# Directions for this task:
When "años" occurs in a line of the material, copy that line.

----

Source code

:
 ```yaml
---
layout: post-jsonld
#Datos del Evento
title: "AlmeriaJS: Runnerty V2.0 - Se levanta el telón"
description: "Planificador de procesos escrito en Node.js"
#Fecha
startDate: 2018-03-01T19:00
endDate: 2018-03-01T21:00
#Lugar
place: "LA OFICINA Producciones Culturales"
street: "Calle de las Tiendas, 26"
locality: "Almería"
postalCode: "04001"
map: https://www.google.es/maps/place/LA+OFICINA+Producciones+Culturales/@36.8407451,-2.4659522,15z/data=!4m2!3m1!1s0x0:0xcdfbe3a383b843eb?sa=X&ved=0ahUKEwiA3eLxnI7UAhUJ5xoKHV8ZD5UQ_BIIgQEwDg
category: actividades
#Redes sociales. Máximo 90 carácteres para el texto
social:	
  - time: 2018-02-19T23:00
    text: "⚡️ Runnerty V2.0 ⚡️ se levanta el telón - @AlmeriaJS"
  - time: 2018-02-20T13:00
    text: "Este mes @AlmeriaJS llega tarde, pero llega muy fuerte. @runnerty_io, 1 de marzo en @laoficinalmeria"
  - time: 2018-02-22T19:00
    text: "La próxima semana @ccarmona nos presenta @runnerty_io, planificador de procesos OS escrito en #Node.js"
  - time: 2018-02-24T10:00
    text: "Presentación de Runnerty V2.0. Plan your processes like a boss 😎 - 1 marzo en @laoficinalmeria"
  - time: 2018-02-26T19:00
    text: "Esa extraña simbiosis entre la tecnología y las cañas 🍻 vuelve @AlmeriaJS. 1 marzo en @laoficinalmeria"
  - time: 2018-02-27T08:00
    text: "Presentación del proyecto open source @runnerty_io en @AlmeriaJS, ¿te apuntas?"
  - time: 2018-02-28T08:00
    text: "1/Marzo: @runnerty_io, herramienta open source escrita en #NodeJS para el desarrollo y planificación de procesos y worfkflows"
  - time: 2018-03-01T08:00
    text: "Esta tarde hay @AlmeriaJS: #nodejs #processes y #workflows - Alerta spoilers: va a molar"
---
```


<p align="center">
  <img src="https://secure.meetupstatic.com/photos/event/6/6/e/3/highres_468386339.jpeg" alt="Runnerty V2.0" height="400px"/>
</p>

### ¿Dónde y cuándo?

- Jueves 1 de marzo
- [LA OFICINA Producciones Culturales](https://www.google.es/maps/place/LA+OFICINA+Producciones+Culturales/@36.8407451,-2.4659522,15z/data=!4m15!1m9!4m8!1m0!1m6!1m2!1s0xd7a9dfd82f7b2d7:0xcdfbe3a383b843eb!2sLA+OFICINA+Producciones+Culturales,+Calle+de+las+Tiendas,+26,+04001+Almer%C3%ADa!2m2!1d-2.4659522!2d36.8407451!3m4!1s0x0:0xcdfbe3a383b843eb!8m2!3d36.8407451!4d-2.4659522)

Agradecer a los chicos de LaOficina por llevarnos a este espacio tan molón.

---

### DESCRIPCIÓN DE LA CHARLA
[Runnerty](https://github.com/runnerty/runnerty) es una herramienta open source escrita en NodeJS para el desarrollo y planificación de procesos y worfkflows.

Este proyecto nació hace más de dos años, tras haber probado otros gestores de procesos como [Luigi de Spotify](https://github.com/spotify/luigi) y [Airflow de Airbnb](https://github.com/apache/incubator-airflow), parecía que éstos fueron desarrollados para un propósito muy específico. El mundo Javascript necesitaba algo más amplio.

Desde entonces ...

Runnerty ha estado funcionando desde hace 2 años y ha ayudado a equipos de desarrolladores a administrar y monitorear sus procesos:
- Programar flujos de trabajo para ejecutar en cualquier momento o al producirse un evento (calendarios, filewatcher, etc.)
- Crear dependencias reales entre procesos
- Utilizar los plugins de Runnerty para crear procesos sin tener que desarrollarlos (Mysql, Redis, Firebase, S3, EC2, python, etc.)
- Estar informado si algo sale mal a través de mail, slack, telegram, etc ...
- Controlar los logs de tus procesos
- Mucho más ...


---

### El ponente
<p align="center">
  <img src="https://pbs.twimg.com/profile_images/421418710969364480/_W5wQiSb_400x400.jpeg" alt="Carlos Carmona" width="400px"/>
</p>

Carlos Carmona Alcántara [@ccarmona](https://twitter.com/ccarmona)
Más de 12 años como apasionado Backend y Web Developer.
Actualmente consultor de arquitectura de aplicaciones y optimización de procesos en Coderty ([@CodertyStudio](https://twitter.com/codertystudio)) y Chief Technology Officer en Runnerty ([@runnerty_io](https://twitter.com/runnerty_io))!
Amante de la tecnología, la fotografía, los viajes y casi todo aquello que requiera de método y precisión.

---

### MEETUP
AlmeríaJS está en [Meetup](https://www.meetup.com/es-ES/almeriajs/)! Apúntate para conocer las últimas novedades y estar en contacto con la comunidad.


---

----

# Result of this task:
Este proyecto nació hace más de dos años, tras haber probado otros gestores de procesos como [Luigi de Spotify](https://github.com/spotify/luigi) y [Airflow de Airbnb](https://github.com/apache/incubator-airflow), parecía que éstos fueron desarrollados para un propósito muy específico. El mundo Javascript necesitaba algo más amplio.
Runnerty ha estado funcionando desde hace 2 años y ha ayudado a equipos de desarrolladores a administrar y monitorear sus procesos:
Más de 12 años como apasionado Backend y Web Developer.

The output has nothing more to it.